十字キー中央のSETボタンを押すと、被写体の動作時間と連写速度が変更できる。1秒間に20コマ(20fps)の撮影、2秒間10コマ(10fps)、4秒間5コマ(5fps)、そして静止状態の4種類が選択可能。つまり、撮影秒数が短いほどなめらかな動きが撮影でき、逆にカクカクした動きなら4秒間の長い秒数で撮影できる、ということになる。
動く被写体を撮影したあとは、被写体がいない状態で背景を撮影する。背景が変わらない限り、画像の違いは被写体の有無だけになる。この2つのシーンの差分で切り抜く被写体を判別するため、背景に変化(動き)があるときれいに切り抜けなくなってしまう。
背景を撮影する際は、被写体がいた場合の背景が画面にガイドラインとして薄く表示されるので、それを目安に撮影するといい。基本的には三脚を使えば問題ないが、手持ちで撮影した場合も、ガイドラインをうまく合わせれば切り抜くことができる。

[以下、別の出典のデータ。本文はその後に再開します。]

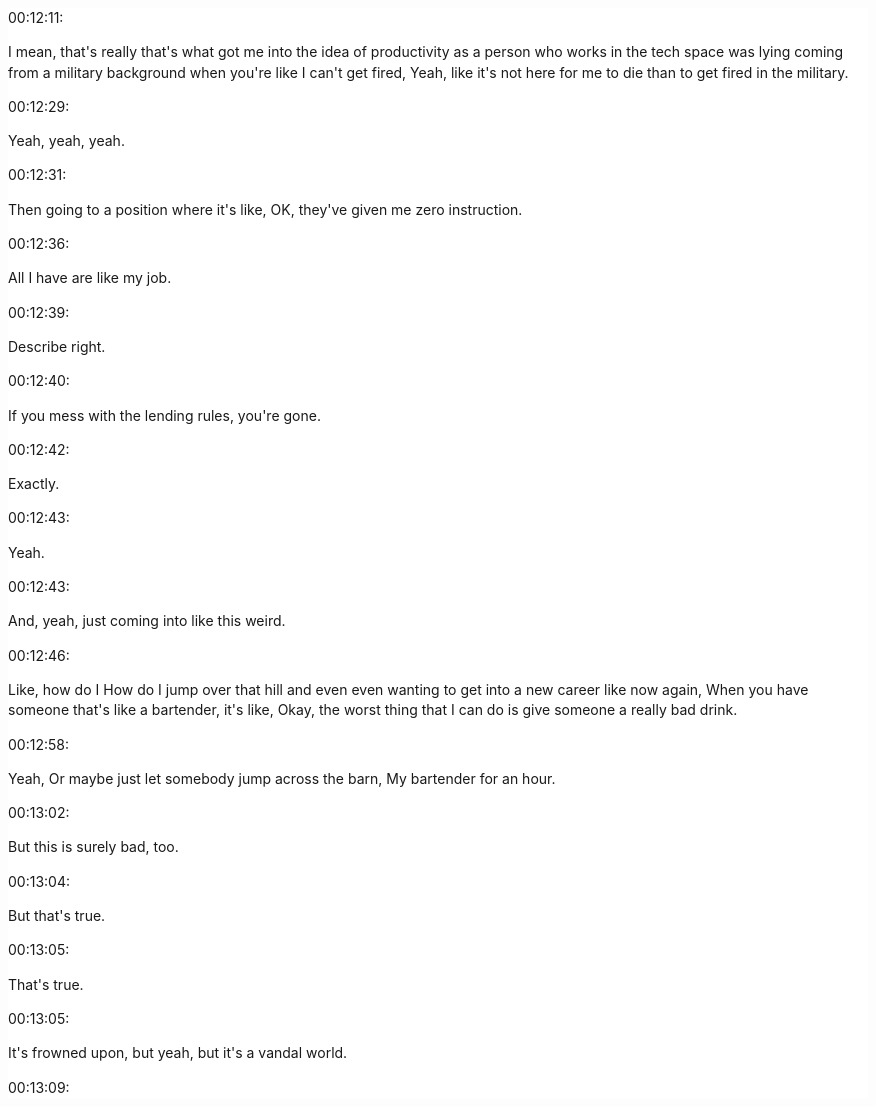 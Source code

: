 00:12:11:

 I mean, that's really that's what got me into the idea of productivity as a person who works in the tech space was lying coming from a military background when you're like I can't get fired, Yeah, like it's not here for me to die than to get fired in the military.

00:12:29:

 Yeah, yeah, yeah.

00:12:31:

 Then going to a position where it's like, OK, they've given me zero instruction.

00:12:36:

 All I have are like my job.

00:12:39:

 Describe right.

00:12:40:

 If you mess with the lending rules, you're gone.

00:12:42:

 Exactly.

00:12:43:

 Yeah.

00:12:43:

 And, yeah, just coming into like this weird.

00:12:46:

 Like, how do I How do I jump over that hill and even even wanting to get into a new career like now again, When you have someone that's like a bartender, it's like, Okay, the worst thing that I can do is give someone a really bad drink.

00:12:58:

 Yeah, Or maybe just let somebody jump across the barn, My bartender for an hour.

00:13:02:

 But this is surely bad, too.

00:13:04:

 But that's true.

00:13:05:

 That's true.

00:13:05:

 It's frowned upon, but yeah, but it's a vandal world.

00:13:09:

色の均一な壁などを背景にすると切り抜き精度は向上するので、ダイナミックフォトを使いたいときには、そうした場所を選ぶのが一番楽だ。ただ、ゴチャゴチャした背景であっても、被写体と背景が明確に区別できて、なおかつ、きちんと三脚を使えば正確に切り抜くことはできるようだ。
動きや服装によってはうまく切り抜けないこともあるが、まあ、あまり細かいことは気にしなくてもいいと思う。屋外でもある程度は切り抜ける。面白い動きに出会ったら撮影してみていいだろう。
動きのある画像を切り抜いたら、最後は別の静止画と合成する。この静止画も重要で、どんな静止画を使い、どんな動きを表現するかというのがこのダイナミックフォトのポイントだ。